**Exercise aim**
Retype every line below precisely as it appears.

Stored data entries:
********************
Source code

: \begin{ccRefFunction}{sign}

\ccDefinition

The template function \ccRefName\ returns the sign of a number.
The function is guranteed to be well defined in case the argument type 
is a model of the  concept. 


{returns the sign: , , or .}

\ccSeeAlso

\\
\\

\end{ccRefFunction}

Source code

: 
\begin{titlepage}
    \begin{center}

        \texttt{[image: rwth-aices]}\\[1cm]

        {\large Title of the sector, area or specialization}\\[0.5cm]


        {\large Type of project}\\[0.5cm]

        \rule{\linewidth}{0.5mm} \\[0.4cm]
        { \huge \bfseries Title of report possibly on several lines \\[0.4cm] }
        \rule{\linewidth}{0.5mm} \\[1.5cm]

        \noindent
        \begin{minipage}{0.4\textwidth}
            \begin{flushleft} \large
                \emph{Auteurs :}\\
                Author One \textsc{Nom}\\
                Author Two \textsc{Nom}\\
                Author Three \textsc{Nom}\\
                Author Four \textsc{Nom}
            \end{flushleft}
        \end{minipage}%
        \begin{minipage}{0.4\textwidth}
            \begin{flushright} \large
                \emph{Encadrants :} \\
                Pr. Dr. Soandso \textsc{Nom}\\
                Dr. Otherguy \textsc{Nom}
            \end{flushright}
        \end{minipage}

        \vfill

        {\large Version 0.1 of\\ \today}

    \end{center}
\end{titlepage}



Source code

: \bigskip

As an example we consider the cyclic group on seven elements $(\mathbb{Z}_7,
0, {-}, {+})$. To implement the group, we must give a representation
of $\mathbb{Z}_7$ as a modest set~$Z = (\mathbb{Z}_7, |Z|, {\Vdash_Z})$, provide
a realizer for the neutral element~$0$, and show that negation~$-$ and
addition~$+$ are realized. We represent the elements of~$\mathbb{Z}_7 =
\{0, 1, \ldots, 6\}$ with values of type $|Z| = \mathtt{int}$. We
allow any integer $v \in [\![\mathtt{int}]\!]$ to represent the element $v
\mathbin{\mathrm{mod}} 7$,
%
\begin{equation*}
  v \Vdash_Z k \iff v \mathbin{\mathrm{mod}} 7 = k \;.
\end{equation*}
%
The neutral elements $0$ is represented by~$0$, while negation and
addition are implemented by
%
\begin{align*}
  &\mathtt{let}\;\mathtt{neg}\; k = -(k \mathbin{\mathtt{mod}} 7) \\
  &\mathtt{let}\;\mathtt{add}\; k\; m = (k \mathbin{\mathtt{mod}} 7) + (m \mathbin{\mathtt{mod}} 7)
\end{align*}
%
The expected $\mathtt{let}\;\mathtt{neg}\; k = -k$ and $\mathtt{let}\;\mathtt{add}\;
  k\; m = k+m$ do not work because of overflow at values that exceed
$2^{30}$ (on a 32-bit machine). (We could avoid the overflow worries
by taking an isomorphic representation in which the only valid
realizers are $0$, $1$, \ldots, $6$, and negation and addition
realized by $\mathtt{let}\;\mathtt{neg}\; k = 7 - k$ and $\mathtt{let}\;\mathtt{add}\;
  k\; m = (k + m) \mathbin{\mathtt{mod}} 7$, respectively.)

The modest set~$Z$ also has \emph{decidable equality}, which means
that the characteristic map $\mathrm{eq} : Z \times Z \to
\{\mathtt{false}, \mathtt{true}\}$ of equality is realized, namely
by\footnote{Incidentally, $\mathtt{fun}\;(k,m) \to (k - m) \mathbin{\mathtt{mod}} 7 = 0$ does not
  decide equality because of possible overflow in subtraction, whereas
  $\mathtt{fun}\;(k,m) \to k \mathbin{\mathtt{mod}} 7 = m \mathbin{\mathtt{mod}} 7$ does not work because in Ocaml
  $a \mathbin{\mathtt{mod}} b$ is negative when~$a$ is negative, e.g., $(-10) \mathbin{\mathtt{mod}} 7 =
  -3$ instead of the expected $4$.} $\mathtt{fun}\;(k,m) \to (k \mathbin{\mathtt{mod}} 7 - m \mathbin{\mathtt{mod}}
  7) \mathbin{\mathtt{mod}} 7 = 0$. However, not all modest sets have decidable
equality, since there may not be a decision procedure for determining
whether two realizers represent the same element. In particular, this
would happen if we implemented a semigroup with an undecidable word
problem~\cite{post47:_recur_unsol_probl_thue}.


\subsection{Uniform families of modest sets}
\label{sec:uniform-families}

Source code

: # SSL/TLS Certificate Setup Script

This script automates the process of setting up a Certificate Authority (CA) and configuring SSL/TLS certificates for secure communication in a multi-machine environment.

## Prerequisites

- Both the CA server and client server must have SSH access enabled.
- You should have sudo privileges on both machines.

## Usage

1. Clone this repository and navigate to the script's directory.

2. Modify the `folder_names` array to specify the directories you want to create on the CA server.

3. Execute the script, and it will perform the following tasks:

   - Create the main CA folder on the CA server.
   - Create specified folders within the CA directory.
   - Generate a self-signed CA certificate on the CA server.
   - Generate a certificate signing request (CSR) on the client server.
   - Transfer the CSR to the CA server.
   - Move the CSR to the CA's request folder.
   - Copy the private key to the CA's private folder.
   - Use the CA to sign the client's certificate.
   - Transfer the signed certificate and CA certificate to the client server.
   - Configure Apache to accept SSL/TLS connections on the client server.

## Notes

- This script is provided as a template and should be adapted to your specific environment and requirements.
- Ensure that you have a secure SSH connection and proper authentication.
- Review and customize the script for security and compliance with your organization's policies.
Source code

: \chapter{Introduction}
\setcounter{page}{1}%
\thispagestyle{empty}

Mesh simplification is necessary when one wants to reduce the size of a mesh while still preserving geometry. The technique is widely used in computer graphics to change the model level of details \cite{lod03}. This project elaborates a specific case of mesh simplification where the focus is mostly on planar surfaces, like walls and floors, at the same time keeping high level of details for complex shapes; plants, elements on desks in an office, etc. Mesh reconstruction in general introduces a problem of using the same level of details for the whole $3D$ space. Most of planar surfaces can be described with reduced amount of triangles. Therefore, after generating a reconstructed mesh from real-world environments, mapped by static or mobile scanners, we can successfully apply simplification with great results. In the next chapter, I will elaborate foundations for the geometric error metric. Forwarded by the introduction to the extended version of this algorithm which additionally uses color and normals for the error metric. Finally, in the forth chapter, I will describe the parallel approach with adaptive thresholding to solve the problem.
********************
**Finished exercise**
Source code

: \begin{ccRefFunction}{sign}

\ccDefinition

The template function \ccRefName\ returns the sign of a number.
The function is guranteed to be well defined in case the argument type 
is a model of the  concept. 


{returns the sign: , , or .}

\ccSeeAlso

\\
\\

\end{ccRefFunction}

Source code

: 
\begin{titlepage}
    \begin{center}

        \texttt{[image: rwth-aices]}\\[1cm]

        {\large Title of the sector, area or specialization}\\[0.5cm]


        {\large Type of project}\\[0.5cm]

        \rule{\linewidth}{0.5mm} \\[0.4cm]
        { \huge \bfseries Title of report possibly on several lines \\[0.4cm] }
        \rule{\linewidth}{0.5mm} \\[1.5cm]

        \noindent
        \begin{minipage}{0.4\textwidth}
            \begin{flushleft} \large
                \emph{Auteurs :}\\
                Author One \textsc{Nom}\\
                Author Two \textsc{Nom}\\
                Author Three \textsc{Nom}\\
                Author Four \textsc{Nom}
            \end{flushleft}
        \end{minipage}%
        \begin{minipage}{0.4\textwidth}
            \begin{flushright} \large
                \emph{Encadrants :} \\
                Pr. Dr. Soandso \textsc{Nom}\\
                Dr. Otherguy \textsc{Nom}
            \end{flushright}
        \end{minipage}

        \vfill

        {\large Version 0.1 of\\ \today}

    \end{center}
\end{titlepage}



Source code

: \bigskip

As an example we consider the cyclic group on seven elements $(\mathbb{Z}_7,
0, {-}, {+})$. To implement the group, we must give a representation
of $\mathbb{Z}_7$ as a modest set~$Z = (\mathbb{Z}_7, |Z|, {\Vdash_Z})$, provide
a realizer for the neutral element~$0$, and show that negation~$-$ and
addition~$+$ are realized. We represent the elements of~$\mathbb{Z}_7 =
\{0, 1, \ldots, 6\}$ with values of type $|Z| = \mathtt{int}$. We
allow any integer $v \in [\![\mathtt{int}]\!]$ to represent the element $v
\mathbin{\mathrm{mod}} 7$,
%
\begin{equation*}
  v \Vdash_Z k \iff v \mathbin{\mathrm{mod}} 7 = k \;.
\end{equation*}
%
The neutral elements $0$ is represented by~$0$, while negation and
addition are implemented by
%
\begin{align*}
  &\mathtt{let}\;\mathtt{neg}\; k = -(k \mathbin{\mathtt{mod}} 7) \\
  &\mathtt{let}\;\mathtt{add}\; k\; m = (k \mathbin{\mathtt{mod}} 7) + (m \mathbin{\mathtt{mod}} 7)
\end{align*}
%
The expected $\mathtt{let}\;\mathtt{neg}\; k = -k$ and $\mathtt{let}\;\mathtt{add}\;
  k\; m = k+m$ do not work because of overflow at values that exceed
$2^{30}$ (on a 32-bit machine). (We could avoid the overflow worries
by taking an isomorphic representation in which the only valid
realizers are $0$, $1$, \ldots, $6$, and negation and addition
realized by $\mathtt{let}\;\mathtt{neg}\; k = 7 - k$ and $\mathtt{let}\;\mathtt{add}\;
  k\; m = (k + m) \mathbin{\mathtt{mod}} 7$, respectively.)

The modest set~$Z$ also has \emph{decidable equality}, which means
that the characteristic map $\mathrm{eq} : Z \times Z \to
\{\mathtt{false}, \mathtt{true}\}$ of equality is realized, namely
by\footnote{Incidentally, $\mathtt{fun}\;(k,m) \to (k - m) \mathbin{\mathtt{mod}} 7 = 0$ does not
  decide equality because of possible overflow in subtraction, whereas
  $\mathtt{fun}\;(k,m) \to k \mathbin{\mathtt{mod}} 7 = m \mathbin{\mathtt{mod}} 7$ does not work because in Ocaml
  $a \mathbin{\mathtt{mod}} b$ is negative when~$a$ is negative, e.g., $(-10) \mathbin{\mathtt{mod}} 7 =
  -3$ instead of the expected $4$.} $\mathtt{fun}\;(k,m) \to (k \mathbin{\mathtt{mod}} 7 - m \mathbin{\mathtt{mod}}
  7) \mathbin{\mathtt{mod}} 7 = 0$. However, not all modest sets have decidable
equality, since there may not be a decision procedure for determining
whether two realizers represent the same element. In particular, this
would happen if we implemented a semigroup with an undecidable word
problem~\cite{post47:_recur_unsol_probl_thue}.


\subsection{Uniform families of modest sets}
\label{sec:uniform-families}

Source code

: # SSL/TLS Certificate Setup Script

This script automates the process of setting up a Certificate Authority (CA) and configuring SSL/TLS certificates for secure communication in a multi-machine environment.

## Prerequisites

- Both the CA server and client server must have SSH access enabled.
- You should have sudo privileges on both machines.

## Usage

1. Clone this repository and navigate to the script's directory.

2. Modify the `folder_names` array to specify the directories you want to create on the CA server.

3. Execute the script, and it will perform the following tasks:

   - Create the main CA folder on the CA server.
   - Create specified folders within the CA directory.
   - Generate a self-signed CA certificate on the CA server.
   - Generate a certificate signing request (CSR) on the client server.
   - Transfer the CSR to the CA server.
   - Move the CSR to the CA's request folder.
   - Copy the private key to the CA's private folder.
   - Use the CA to sign the client's certificate.
   - Transfer the signed certificate and CA certificate to the client server.
   - Configure Apache to accept SSL/TLS connections on the client server.

## Notes

- This script is provided as a template and should be adapted to your specific environment and requirements.
- Ensure that you have a secure SSH connection and proper authentication.
- Review and customize the script for security and compliance with your organization's policies.
Source code

: \chapter{Introduction}
\setcounter{page}{1}%
\thispagestyle{empty}

Mesh simplification is necessary when one wants to reduce the size of a mesh while still preserving geometry. The technique is widely used in computer graphics to change the model level of details \cite{lod03}. This project elaborates a specific case of mesh simplification where the focus is mostly on planar surfaces, like walls and floors, at the same time keeping high level of details for complex shapes; plants, elements on desks in an office, etc. Mesh reconstruction in general introduces a problem of using the same level of details for the whole $3D$ space. Most of planar surfaces can be described with reduced amount of triangles. Therefore, after generating a reconstructed mesh from real-world environments, mapped by static or mobile scanners, we can successfully apply simplification with great results. In the next chapter, I will elaborate foundations for the geometric error metric. Forwarded by the introduction to the extended version of this algorithm which additionally uses color and normals for the error metric. Finally, in the forth chapter, I will describe the parallel approach with adaptive thresholding to solve the problem.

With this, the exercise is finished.